Syarifuddin pun menyinggung soal uang yang disebut dinikmati Usman. Hal tersebut dinilainya juga tidak beralasan.

“Hanya Rp200 juta yang diterima, dianggap itu uang lelah Pak Usman yang meratakan tanah. Sisanya untuk pembayaran tanah. Itu yang tidak dipertimbangkan,” ujar dia pula.

Dalam kasus ini, Usman berperan sebagai pihak yang menerima kuasa dari para pemilik lahan untuk pembayaran harga tanah.

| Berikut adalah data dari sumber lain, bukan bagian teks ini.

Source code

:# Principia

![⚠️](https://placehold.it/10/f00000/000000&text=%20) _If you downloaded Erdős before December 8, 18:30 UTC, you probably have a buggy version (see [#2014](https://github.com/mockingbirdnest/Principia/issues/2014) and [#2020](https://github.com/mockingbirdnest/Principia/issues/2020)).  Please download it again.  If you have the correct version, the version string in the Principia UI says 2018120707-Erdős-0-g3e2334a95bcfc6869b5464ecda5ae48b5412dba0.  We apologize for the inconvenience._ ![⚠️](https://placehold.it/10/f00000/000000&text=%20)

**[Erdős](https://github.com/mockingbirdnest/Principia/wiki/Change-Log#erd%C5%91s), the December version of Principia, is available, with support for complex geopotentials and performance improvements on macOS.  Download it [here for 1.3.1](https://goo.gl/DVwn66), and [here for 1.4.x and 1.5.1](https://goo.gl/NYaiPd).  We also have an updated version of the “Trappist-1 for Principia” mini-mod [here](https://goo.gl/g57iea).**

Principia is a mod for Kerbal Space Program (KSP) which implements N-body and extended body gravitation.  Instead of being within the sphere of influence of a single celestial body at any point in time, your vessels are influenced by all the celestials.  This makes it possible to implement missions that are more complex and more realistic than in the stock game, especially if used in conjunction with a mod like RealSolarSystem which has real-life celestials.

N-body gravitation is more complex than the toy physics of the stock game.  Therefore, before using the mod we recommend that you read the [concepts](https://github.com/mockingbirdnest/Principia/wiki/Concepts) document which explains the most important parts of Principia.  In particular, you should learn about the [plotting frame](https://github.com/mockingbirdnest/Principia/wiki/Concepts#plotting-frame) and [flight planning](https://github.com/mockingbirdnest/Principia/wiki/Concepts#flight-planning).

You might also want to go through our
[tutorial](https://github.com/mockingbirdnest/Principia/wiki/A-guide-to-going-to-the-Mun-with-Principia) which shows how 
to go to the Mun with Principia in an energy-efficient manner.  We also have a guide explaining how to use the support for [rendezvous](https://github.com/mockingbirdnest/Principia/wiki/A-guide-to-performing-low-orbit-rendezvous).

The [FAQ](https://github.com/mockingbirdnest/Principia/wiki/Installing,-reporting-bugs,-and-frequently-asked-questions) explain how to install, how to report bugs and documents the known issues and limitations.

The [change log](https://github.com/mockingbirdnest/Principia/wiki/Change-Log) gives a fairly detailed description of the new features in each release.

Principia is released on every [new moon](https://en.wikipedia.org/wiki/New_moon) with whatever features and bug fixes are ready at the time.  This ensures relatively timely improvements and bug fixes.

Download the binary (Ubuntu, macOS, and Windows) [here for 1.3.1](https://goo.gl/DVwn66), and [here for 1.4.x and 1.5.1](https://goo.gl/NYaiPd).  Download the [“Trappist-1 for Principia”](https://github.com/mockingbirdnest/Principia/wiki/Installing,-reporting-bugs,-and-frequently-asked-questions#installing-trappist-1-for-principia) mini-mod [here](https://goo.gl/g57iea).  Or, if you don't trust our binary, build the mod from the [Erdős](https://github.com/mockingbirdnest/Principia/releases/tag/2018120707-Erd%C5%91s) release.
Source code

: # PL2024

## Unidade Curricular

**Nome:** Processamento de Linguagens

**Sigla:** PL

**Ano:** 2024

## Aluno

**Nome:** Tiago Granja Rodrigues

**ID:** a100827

Sedangkan Hamdan merupakan mantan Kadis Perumahan dan Permukiman Kota Bima.

Pada putusan hakim, Hamdan dihukum penjara selama empat tahun enam bulan. Hamdan dinyatakan oleh Majelis Hakim Pengadilan Tipikor Mataram yang dipimpin I Ketut Somanasa, terbukti korupsi pengadaan lahan relokasi banjir tahun 2017 yang merugikan negara Rp1,638 miliar. Hamdan terbukti membayar tanah di atas harga standar.

Selain pidana kurungan, Hamdan juga dijatuhi pidana denda Rp200 juta yang apabila tidak dibayar harus diganti kurungan empat bulan.

Sementara Usman dihukum lebih berat, yakni enam tahun penjara dengan denda Rp200 juta subsider empat bulan kurungan. Usman juga dibebankan untuk membayar seluruh kerugian negara yang muncul, sebesar Rp1,638 miliar.

Pembayaran kerugian negara itu diberikan tenggat waktu satu bulan sejak putusannya berkekuatan hukum tetap. Apabila tidak dibayarkan, maka harta benda Usman disita dan dilelang. Jika harta bendanya tidak mencukupi, maka Usman wajib menggantinya dengan penjara selama satu tahun enam bulan.

Pertimbangan hakim membebankan Usman untuk membayar seluruh kerugian negara dalam kasus ini dilihat dari fakta persidangan, yakni menerima pembayaran lebih dari harga tanah sebenarnya.

Karena itu, Usman dalam putusan hakim dijatuhi pada pembuktian Pasal 2 juncto Pasal 18 UU RI Nomor 20/2001 tentang perubahan atas UU RI Nomor 31/1999 tentang Pemberantasan Tindak Pidana Korupsi juncto Pasal 55 ayat 1 ke-1 KUHP.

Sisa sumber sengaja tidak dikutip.